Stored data
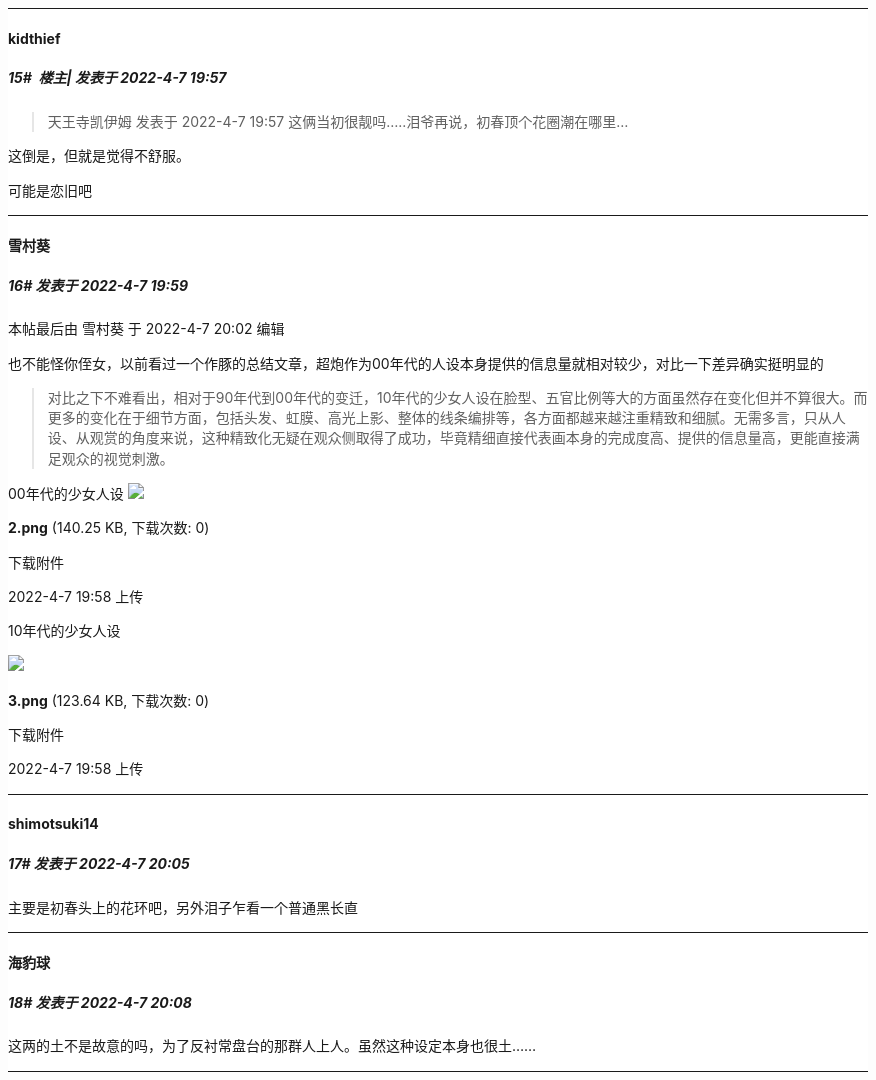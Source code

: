 *****

####  kidthief  
##### 15#         楼主| 发表于 2022-4-7 19:57

<blockquote>天王寺凯伊姆 发表于 2022-4-7 19:57
这俩当初很靓吗…..泪爷再说，初春顶个花圈潮在哪里…</blockquote>
这倒是，但就是觉得不舒服。

可能是恋旧吧

*****

####  雪村葵  
##### 16#       发表于 2022-4-7 19:59

 本帖最后由 雪村葵 于 2022-4-7 20:02 编辑 

也不能怪你侄女，以前看过一个作豚的总结文章，超炮作为00年代的人设本身提供的信息量就相对较少，对比一下差异确实挺明显的
 <blockquote>对比之下不难看出，相对于90年代到00年代的变迁，10年代的少女人设在脸型、五官比例等大的方面虽然存在变化但并不算很大。而更多的变化在于细节方面，包括头发、虹膜、高光上影、整体的线条编排等，各方面都越来越注重精致和细腻。无需多言，只从人设、从观赏的角度来说，这种精致化无疑在观众侧取得了成功，毕竟精细直接代表画本身的完成度高、提供的信息量高，更能直接满足观众的视觉刺激。</blockquote>
00年代的少女人设

<img src="https://img.saraba1st.com/forum/202204/07/195828l43jssu0isjjivsp.png" referrerpolicy="no-referrer">

<strong>2.png</strong> (140.25 KB, 下载次数: 0)

下载附件

2022-4-7 19:58 上传

10年代的少女人设

<img src="https://img.saraba1st.com/forum/202204/07/195828el92qzs6izzsjm6m.png" referrerpolicy="no-referrer">

<strong>3.png</strong> (123.64 KB, 下载次数: 0)

下载附件

2022-4-7 19:58 上传

*****

####  shimotsuki14  
##### 17#       发表于 2022-4-7 20:05

主要是初春头上的花环吧，另外泪子乍看一个普通黑长直

*****

####  海豹球  
##### 18#       发表于 2022-4-7 20:08

这两的土不是故意的吗，为了反衬常盘台的那群人上人。虽然这种设定本身也很土……

*****
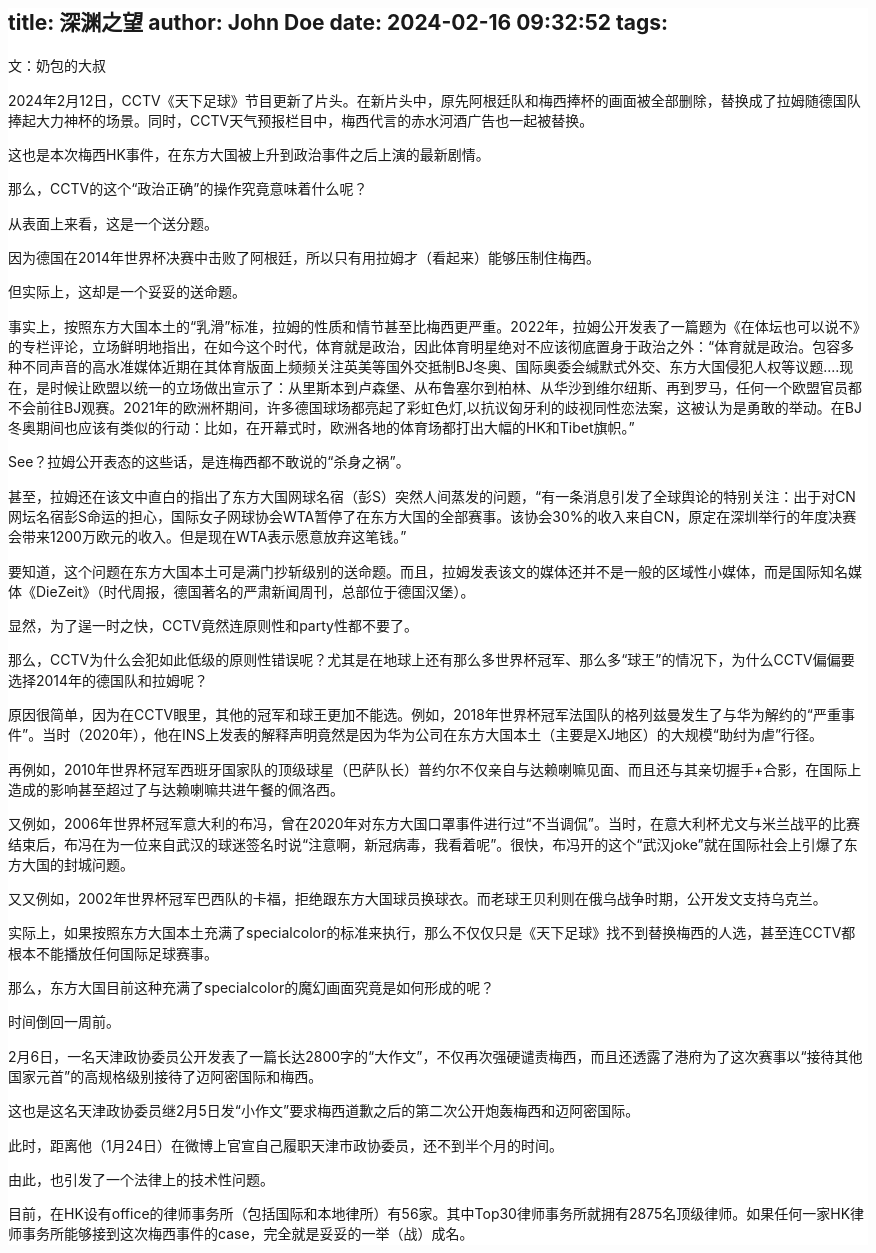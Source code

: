 title: 深渊之望
author: John Doe
date: 2024-02-16 09:32:52
tags:
---
文：奶包的大叔

2024年2月12日，CCTV《天下足球》节目更新了片头。在新片头中，原先阿根廷队和梅西捧杯的画面被全部删除，替换成了拉姆随德国队捧起大力神杯的场景。同时，CCTV天气预报栏目中，梅西代言的赤水河酒广告也一起被替换。

这也是本次梅西HK事件，在东方大国被上升到政治事件之后上演的最新剧情。

那么，CCTV的这个“政治正确”的操作究竟意味着什么呢？

从表面上来看，这是一个送分题。

因为德国在2014年世界杯决赛中击败了阿根廷，所以只有用拉姆才（看起来）能够压制住梅西。

但实际上，这却是一个妥妥的送命题。

事实上，按照东方大国本土的“乳滑”标准，拉姆的性质和情节甚至比梅西更严重。2022年，拉姆公开发表了一篇题为《在体坛也可以说不》的专栏评论，立场鲜明地指出，在如今这个时代，体育就是政治，因此体育明星绝对不应该彻底置身于政治之外：“体育就是政治。包容多种不同声音的高水准媒体近期在其体育版面上频频关注英美等国外交抵制BJ冬奥、国际奥委会缄默式外交、东方大国侵犯人权等议题....现在，是时候让欧盟以统一的立场做出宣示了：从里斯本到卢森堡、从布鲁塞尔到柏林、从华沙到维尔纽斯、再到罗马，任何一个欧盟官员都不会前往BJ观赛。2021年的欧洲杯期间，许多德国球场都亮起了彩虹色灯,以抗议匈牙利的歧视同性恋法案，这被认为是勇敢的举动。在BJ冬奥期间也应该有类似的行动：比如，在开幕式时，欧洲各地的体育场都打出大幅的HK和Tibet旗帜。”

See？拉姆公开表态的这些话，是连梅西都不敢说的“杀身之祸”。

甚至，拉姆还在该文中直白的指出了东方大国网球名宿（彭S）突然人间蒸发的问题，“有一条消息引发了全球舆论的特别关注：出于对CN网坛名宿彭S命运的担心，国际女子网球协会WTA暂停了在东方大国的全部赛事。该协会30%的收入来自CN，原定在深圳举行的年度决赛会带来1200万欧元的收入。但是现在WTA表示愿意放弃这笔钱。”

要知道，这个问题在东方大国本土可是满门抄斩级别的送命题。而且，拉姆发表该文的媒体还并不是一般的区域性小媒体，而是国际知名媒体《DieZeit》（时代周报，德国著名的严肃新闻周刊，总部位于德国汉堡）。

显然，为了逞一时之快，CCTV竟然连原则性和party性都不要了。

那么，CCTV为什么会犯如此低级的原则性错误呢？尤其是在地球上还有那么多世界杯冠军、那么多“球王”的情况下，为什么CCTV偏偏要选择2014年的德国队和拉姆呢？

原因很简单，因为在CCTV眼里，其他的冠军和球王更加不能选。例如，2018年世界杯冠军法国队的格列兹曼发生了与华为解约的“严重事件”。当时（2020年），他在INS上发表的解释声明竟然是因为华为公司在东方大国本土（主要是XJ地区）的大规模“助纣为虐”行径。

再例如，2010年世界杯冠军西班牙国家队的顶级球星（巴萨队长）普约尔不仅亲自与达赖喇嘛见面、而且还与其亲切握手+合影，在国际上造成的影响甚至超过了与达赖喇嘛共进午餐的佩洛西。

又例如，2006年世界杯冠军意大利的布冯，曾在2020年对东方大国口罩事件进行过“不当调侃”。当时，在意大利杯尤文与米兰战平的比赛结束后，布冯在为一位来自武汉的球迷签名时说“注意啊，新冠病毒，我看着呢”。很快，布冯开的这个“武汉joke”就在国际社会上引爆了东方大国的封城问题。

又又例如，2002年世界杯冠军巴西队的卡福，拒绝跟东方大国球员换球衣。而老球王贝利则在俄乌战争时期，公开发文支持乌克兰。

实际上，如果按照东方大国本土充满了specialcolor的标准来执行，那么不仅仅只是《天下足球》找不到替换梅西的人选，甚至连CCTV都根本不能播放任何国际足球赛事。

那么，东方大国目前这种充满了specialcolor的魔幻画面究竟是如何形成的呢？

时间倒回一周前。

2月6日，一名天津政协委员公开发表了一篇长达2800字的“大作文”，不仅再次强硬谴责梅西，而且还透露了港府为了这次赛事以“接待其他国家元首”的高规格级别接待了迈阿密国际和梅西。

这也是这名天津政协委员继2月5日发“小作文”要求梅西道歉之后的第二次公开炮轰梅西和迈阿密国际。

此时，距离他（1月24日）在微博上官宣自己履职天津市政协委员，还不到半个月的时间。

由此，也引发了一个法律上的技术性问题。

目前，在HK设有office的律师事务所（包括国际和本地律所）有56家。其中Top30律师事务所就拥有2875名顶级律师。如果任何一家HK律师事务所能够接到这次梅西事件的case，完全就是妥妥的一举（战）成名。

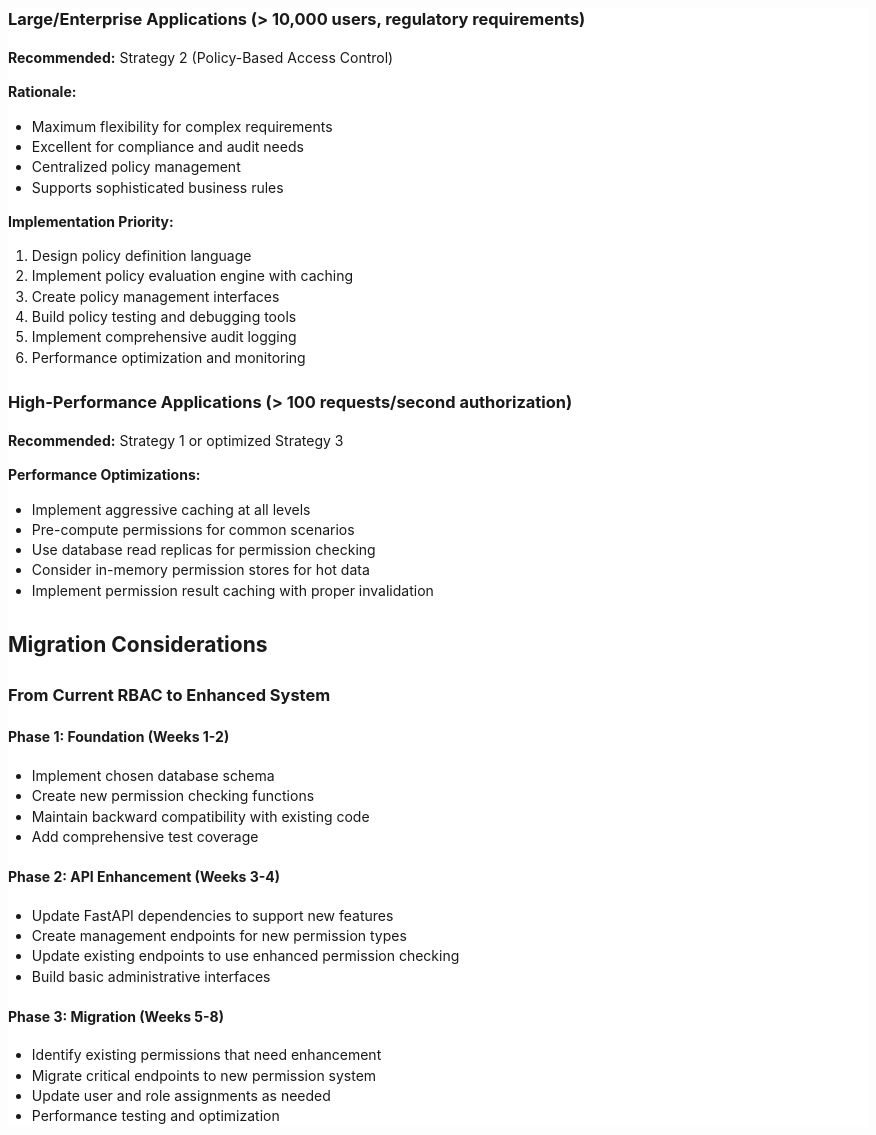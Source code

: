 ### Large/Enterprise Applications (> 10,000 users, regulatory requirements)
**Recommended:** Strategy 2 (Policy-Based Access Control)

**Rationale:**
- Maximum flexibility for complex requirements
- Excellent for compliance and audit needs
- Centralized policy management
- Supports sophisticated business rules

**Implementation Priority:**
1. Design policy definition language
2. Implement policy evaluation engine with caching
3. Create policy management interfaces
4. Build policy testing and debugging tools
5. Implement comprehensive audit logging
6. Performance optimization and monitoring

### High-Performance Applications (> 100 requests/second authorization)
**Recommended:** Strategy 1 or optimized Strategy 3

**Performance Optimizations:**
- Implement aggressive caching at all levels
- Pre-compute permissions for common scenarios
- Use database read replicas for permission checking
- Consider in-memory permission stores for hot data
- Implement permission result caching with proper invalidation

## Migration Considerations

### From Current RBAC to Enhanced System

#### Phase 1: Foundation (Weeks 1-2)
- Implement chosen database schema
- Create new permission checking functions
- Maintain backward compatibility with existing code
- Add comprehensive test coverage

#### Phase 2: API Enhancement (Weeks 3-4)  
- Update FastAPI dependencies to support new features
- Create management endpoints for new permission types
- Update existing endpoints to use enhanced permission checking
- Build basic administrative interfaces

#### Phase 3: Migration (Weeks 5-8)
- Identify existing permissions that need enhancement
- Migrate critical endpoints to new permission system
- Update user and role assignments as needed
- Performance testing and optimization
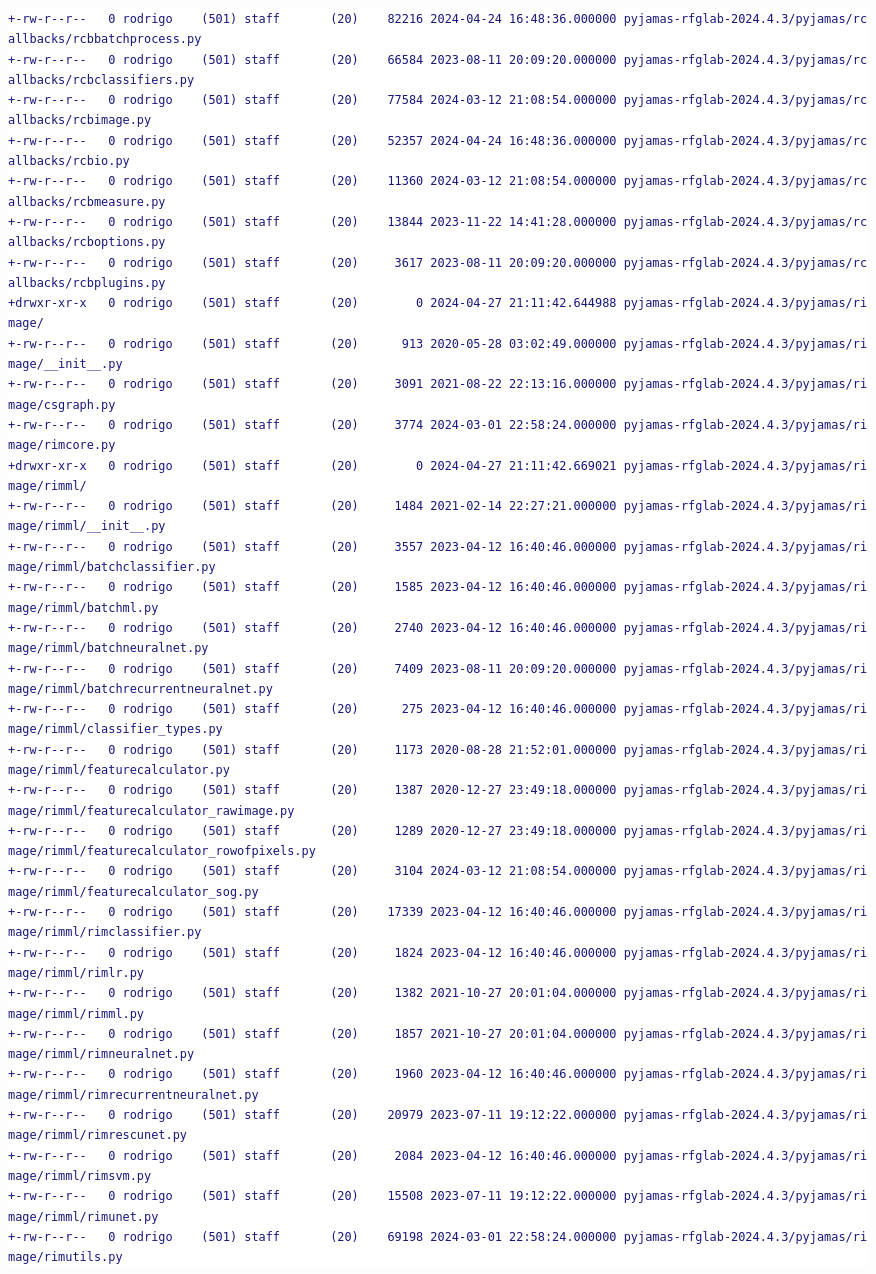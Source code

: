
 ```diff
+-rw-r--r--   0 rodrigo    (501) staff       (20)    82216 2024-04-24 16:48:36.000000 pyjamas-rfglab-2024.4.3/pyjamas/rcallbacks/rcbbatchprocess.py
+-rw-r--r--   0 rodrigo    (501) staff       (20)    66584 2023-08-11 20:09:20.000000 pyjamas-rfglab-2024.4.3/pyjamas/rcallbacks/rcbclassifiers.py
+-rw-r--r--   0 rodrigo    (501) staff       (20)    77584 2024-03-12 21:08:54.000000 pyjamas-rfglab-2024.4.3/pyjamas/rcallbacks/rcbimage.py
+-rw-r--r--   0 rodrigo    (501) staff       (20)    52357 2024-04-24 16:48:36.000000 pyjamas-rfglab-2024.4.3/pyjamas/rcallbacks/rcbio.py
+-rw-r--r--   0 rodrigo    (501) staff       (20)    11360 2024-03-12 21:08:54.000000 pyjamas-rfglab-2024.4.3/pyjamas/rcallbacks/rcbmeasure.py
+-rw-r--r--   0 rodrigo    (501) staff       (20)    13844 2023-11-22 14:41:28.000000 pyjamas-rfglab-2024.4.3/pyjamas/rcallbacks/rcboptions.py
+-rw-r--r--   0 rodrigo    (501) staff       (20)     3617 2023-08-11 20:09:20.000000 pyjamas-rfglab-2024.4.3/pyjamas/rcallbacks/rcbplugins.py
+drwxr-xr-x   0 rodrigo    (501) staff       (20)        0 2024-04-27 21:11:42.644988 pyjamas-rfglab-2024.4.3/pyjamas/rimage/
+-rw-r--r--   0 rodrigo    (501) staff       (20)      913 2020-05-28 03:02:49.000000 pyjamas-rfglab-2024.4.3/pyjamas/rimage/__init__.py
+-rw-r--r--   0 rodrigo    (501) staff       (20)     3091 2021-08-22 22:13:16.000000 pyjamas-rfglab-2024.4.3/pyjamas/rimage/csgraph.py
+-rw-r--r--   0 rodrigo    (501) staff       (20)     3774 2024-03-01 22:58:24.000000 pyjamas-rfglab-2024.4.3/pyjamas/rimage/rimcore.py
+drwxr-xr-x   0 rodrigo    (501) staff       (20)        0 2024-04-27 21:11:42.669021 pyjamas-rfglab-2024.4.3/pyjamas/rimage/rimml/
+-rw-r--r--   0 rodrigo    (501) staff       (20)     1484 2021-02-14 22:27:21.000000 pyjamas-rfglab-2024.4.3/pyjamas/rimage/rimml/__init__.py
+-rw-r--r--   0 rodrigo    (501) staff       (20)     3557 2023-04-12 16:40:46.000000 pyjamas-rfglab-2024.4.3/pyjamas/rimage/rimml/batchclassifier.py
+-rw-r--r--   0 rodrigo    (501) staff       (20)     1585 2023-04-12 16:40:46.000000 pyjamas-rfglab-2024.4.3/pyjamas/rimage/rimml/batchml.py
+-rw-r--r--   0 rodrigo    (501) staff       (20)     2740 2023-04-12 16:40:46.000000 pyjamas-rfglab-2024.4.3/pyjamas/rimage/rimml/batchneuralnet.py
+-rw-r--r--   0 rodrigo    (501) staff       (20)     7409 2023-08-11 20:09:20.000000 pyjamas-rfglab-2024.4.3/pyjamas/rimage/rimml/batchrecurrentneuralnet.py
+-rw-r--r--   0 rodrigo    (501) staff       (20)      275 2023-04-12 16:40:46.000000 pyjamas-rfglab-2024.4.3/pyjamas/rimage/rimml/classifier_types.py
+-rw-r--r--   0 rodrigo    (501) staff       (20)     1173 2020-08-28 21:52:01.000000 pyjamas-rfglab-2024.4.3/pyjamas/rimage/rimml/featurecalculator.py
+-rw-r--r--   0 rodrigo    (501) staff       (20)     1387 2020-12-27 23:49:18.000000 pyjamas-rfglab-2024.4.3/pyjamas/rimage/rimml/featurecalculator_rawimage.py
+-rw-r--r--   0 rodrigo    (501) staff       (20)     1289 2020-12-27 23:49:18.000000 pyjamas-rfglab-2024.4.3/pyjamas/rimage/rimml/featurecalculator_rowofpixels.py
+-rw-r--r--   0 rodrigo    (501) staff       (20)     3104 2024-03-12 21:08:54.000000 pyjamas-rfglab-2024.4.3/pyjamas/rimage/rimml/featurecalculator_sog.py
+-rw-r--r--   0 rodrigo    (501) staff       (20)    17339 2023-04-12 16:40:46.000000 pyjamas-rfglab-2024.4.3/pyjamas/rimage/rimml/rimclassifier.py
+-rw-r--r--   0 rodrigo    (501) staff       (20)     1824 2023-04-12 16:40:46.000000 pyjamas-rfglab-2024.4.3/pyjamas/rimage/rimml/rimlr.py
+-rw-r--r--   0 rodrigo    (501) staff       (20)     1382 2021-10-27 20:01:04.000000 pyjamas-rfglab-2024.4.3/pyjamas/rimage/rimml/rimml.py
+-rw-r--r--   0 rodrigo    (501) staff       (20)     1857 2021-10-27 20:01:04.000000 pyjamas-rfglab-2024.4.3/pyjamas/rimage/rimml/rimneuralnet.py
+-rw-r--r--   0 rodrigo    (501) staff       (20)     1960 2023-04-12 16:40:46.000000 pyjamas-rfglab-2024.4.3/pyjamas/rimage/rimml/rimrecurrentneuralnet.py
+-rw-r--r--   0 rodrigo    (501) staff       (20)    20979 2023-07-11 19:12:22.000000 pyjamas-rfglab-2024.4.3/pyjamas/rimage/rimml/rimrescunet.py
+-rw-r--r--   0 rodrigo    (501) staff       (20)     2084 2023-04-12 16:40:46.000000 pyjamas-rfglab-2024.4.3/pyjamas/rimage/rimml/rimsvm.py
+-rw-r--r--   0 rodrigo    (501) staff       (20)    15508 2023-07-11 19:12:22.000000 pyjamas-rfglab-2024.4.3/pyjamas/rimage/rimml/rimunet.py
+-rw-r--r--   0 rodrigo    (501) staff       (20)    69198 2024-03-01 22:58:24.000000 pyjamas-rfglab-2024.4.3/pyjamas/rimage/rimutils.py
```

# Brief
Above are some records. Reproduce the lines from the one with "2月6日，一名天津政协委员公" down to the one with "### High-Performance Applications", keeping both, and leave every picture out.

# Task solution
2月6日，一名天津政协委员公开发表了一篇长达2800字的“大作文”，不仅再次强硬谴责梅西，而且还透露了港府为了这次赛事以“接待其他国家元首”的高规格级别接待了迈阿密国际和梅西。

这也是这名天津政协委员继2月5日发“小作文”要求梅西道歉之后的第二次公开炮轰梅西和迈阿密国际。

此时，距离他（1月24日）在微博上官宣自己履职天津市政协委员，还不到半个月的时间。

由此，也引发了一个法律上的技术性问题。

目前，在HK设有office的律师事务所（包括国际和本地律所）有56家。其中Top30律师事务所就拥有2875名顶级律师。如果任何一家HK律师事务所能够接到这次梅西事件的case，完全就是妥妥的一举（战）成名。

Source code

: ### Large/Enterprise Applications (> 10,000 users, regulatory requirements)
**Recommended:** Strategy 2 (Policy-Based Access Control)

**Rationale:**
- Maximum flexibility for complex requirements
- Excellent for compliance and audit needs
- Centralized policy management
- Supports sophisticated business rules

**Implementation Priority:**
1. Design policy definition language
2. Implement policy evaluation engine with caching
3. Create policy management interfaces
4. Build policy testing and debugging tools
5. Implement comprehensive audit logging
6. Performance optimization and monitoring

### High-Performance Applications (> 100 requests/second authorization)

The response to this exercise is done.